-- Source material follows --
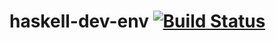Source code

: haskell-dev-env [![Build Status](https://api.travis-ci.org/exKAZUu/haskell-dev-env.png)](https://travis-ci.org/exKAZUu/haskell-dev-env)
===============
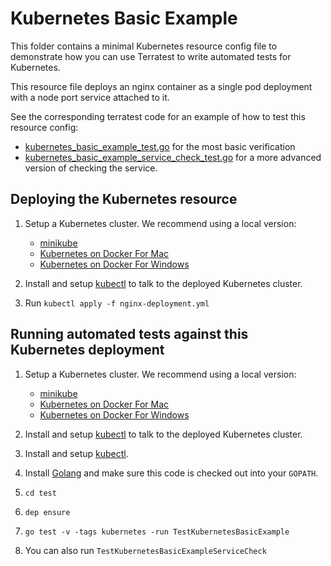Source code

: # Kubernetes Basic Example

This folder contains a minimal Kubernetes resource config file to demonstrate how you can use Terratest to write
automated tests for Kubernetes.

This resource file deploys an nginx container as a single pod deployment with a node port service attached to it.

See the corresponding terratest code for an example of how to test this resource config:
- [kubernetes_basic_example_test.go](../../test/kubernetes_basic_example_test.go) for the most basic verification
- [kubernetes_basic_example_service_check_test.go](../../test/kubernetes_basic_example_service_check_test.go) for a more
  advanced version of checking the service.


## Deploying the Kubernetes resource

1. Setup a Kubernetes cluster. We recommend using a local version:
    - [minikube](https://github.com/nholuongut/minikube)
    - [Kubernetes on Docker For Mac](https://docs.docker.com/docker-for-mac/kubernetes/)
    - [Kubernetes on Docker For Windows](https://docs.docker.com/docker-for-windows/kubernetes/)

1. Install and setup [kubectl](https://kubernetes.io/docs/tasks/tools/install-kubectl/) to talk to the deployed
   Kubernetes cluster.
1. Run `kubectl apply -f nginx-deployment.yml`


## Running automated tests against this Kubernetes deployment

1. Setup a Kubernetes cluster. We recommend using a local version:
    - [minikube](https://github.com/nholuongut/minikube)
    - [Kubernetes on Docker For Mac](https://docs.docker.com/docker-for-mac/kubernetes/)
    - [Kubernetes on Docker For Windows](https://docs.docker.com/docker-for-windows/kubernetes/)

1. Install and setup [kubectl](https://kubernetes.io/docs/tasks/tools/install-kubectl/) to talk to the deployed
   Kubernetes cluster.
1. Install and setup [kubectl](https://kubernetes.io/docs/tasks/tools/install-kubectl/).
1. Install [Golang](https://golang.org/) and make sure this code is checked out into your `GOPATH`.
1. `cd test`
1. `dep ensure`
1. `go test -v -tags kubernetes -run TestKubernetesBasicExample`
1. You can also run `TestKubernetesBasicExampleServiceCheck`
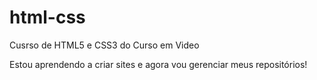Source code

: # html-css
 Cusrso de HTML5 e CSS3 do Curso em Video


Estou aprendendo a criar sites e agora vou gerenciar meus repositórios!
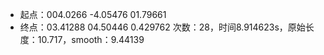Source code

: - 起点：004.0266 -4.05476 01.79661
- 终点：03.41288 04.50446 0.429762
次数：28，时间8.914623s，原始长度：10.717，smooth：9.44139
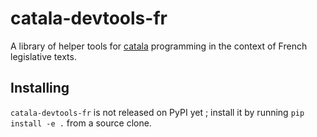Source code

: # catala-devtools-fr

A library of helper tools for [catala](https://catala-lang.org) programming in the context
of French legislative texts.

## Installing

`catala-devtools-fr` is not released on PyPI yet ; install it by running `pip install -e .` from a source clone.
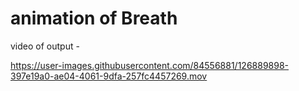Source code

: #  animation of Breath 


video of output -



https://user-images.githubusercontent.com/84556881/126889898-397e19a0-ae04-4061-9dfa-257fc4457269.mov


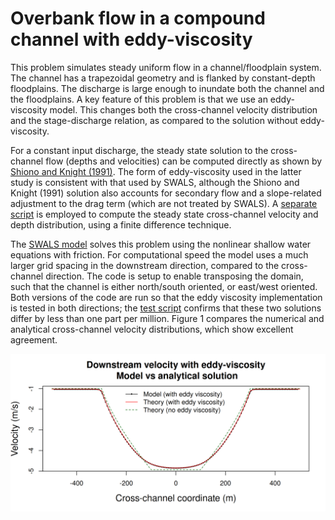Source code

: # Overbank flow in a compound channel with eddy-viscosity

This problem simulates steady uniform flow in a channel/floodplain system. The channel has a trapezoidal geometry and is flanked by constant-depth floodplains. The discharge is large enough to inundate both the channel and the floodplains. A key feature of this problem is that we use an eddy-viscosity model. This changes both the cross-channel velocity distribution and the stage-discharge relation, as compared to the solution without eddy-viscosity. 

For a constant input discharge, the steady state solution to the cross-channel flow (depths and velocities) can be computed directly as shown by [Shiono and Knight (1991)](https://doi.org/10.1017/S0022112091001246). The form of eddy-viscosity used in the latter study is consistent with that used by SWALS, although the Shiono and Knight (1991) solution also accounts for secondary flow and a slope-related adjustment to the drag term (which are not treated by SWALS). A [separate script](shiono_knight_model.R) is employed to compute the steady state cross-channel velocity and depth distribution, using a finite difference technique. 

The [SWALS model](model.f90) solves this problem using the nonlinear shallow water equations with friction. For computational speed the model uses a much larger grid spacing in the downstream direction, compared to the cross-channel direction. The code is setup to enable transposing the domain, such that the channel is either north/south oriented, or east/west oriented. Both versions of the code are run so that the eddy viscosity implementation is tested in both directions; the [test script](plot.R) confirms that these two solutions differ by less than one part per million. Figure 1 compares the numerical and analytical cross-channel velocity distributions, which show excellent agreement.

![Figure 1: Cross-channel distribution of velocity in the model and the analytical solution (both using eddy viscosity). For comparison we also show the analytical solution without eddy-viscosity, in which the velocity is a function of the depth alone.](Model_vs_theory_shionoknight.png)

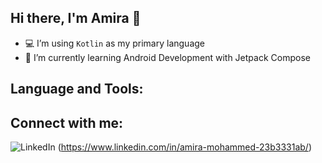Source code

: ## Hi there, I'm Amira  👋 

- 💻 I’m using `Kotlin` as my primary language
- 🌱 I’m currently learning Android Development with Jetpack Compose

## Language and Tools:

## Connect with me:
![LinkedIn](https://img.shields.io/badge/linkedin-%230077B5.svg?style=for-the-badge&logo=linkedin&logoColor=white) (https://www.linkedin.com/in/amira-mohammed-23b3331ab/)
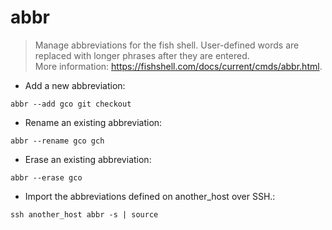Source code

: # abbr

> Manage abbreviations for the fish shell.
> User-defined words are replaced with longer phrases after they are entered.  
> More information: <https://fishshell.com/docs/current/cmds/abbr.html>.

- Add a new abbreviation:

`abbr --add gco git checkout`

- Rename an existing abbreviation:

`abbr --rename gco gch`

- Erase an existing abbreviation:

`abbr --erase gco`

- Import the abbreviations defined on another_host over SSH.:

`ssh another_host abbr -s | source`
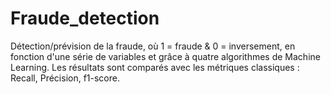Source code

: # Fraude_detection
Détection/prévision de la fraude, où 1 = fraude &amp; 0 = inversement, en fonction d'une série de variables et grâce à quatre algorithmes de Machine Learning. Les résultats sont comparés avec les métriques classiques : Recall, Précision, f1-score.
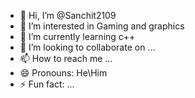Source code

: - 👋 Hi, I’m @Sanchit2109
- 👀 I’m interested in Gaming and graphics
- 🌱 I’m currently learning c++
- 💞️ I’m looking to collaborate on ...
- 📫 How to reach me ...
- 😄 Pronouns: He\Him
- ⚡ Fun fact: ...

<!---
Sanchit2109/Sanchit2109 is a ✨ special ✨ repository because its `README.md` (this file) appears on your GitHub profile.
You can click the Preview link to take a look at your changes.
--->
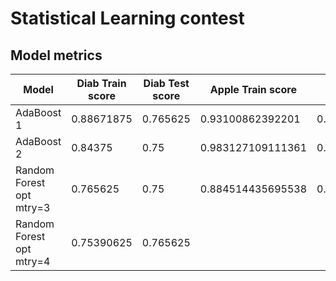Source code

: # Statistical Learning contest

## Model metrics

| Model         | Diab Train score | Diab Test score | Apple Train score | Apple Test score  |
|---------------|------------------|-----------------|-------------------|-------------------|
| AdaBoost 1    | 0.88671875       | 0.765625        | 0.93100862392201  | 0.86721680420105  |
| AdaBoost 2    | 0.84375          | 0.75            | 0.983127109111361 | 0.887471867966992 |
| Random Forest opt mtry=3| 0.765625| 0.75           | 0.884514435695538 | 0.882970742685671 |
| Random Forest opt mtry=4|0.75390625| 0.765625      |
-- Source material concluded --
What is needed → All lines of the material that contain the string "abbreviations" are to be copied.

Response box →
> Manage abbreviations for the fish shell.
- Import the abbreviations defined on another_host over SSH.:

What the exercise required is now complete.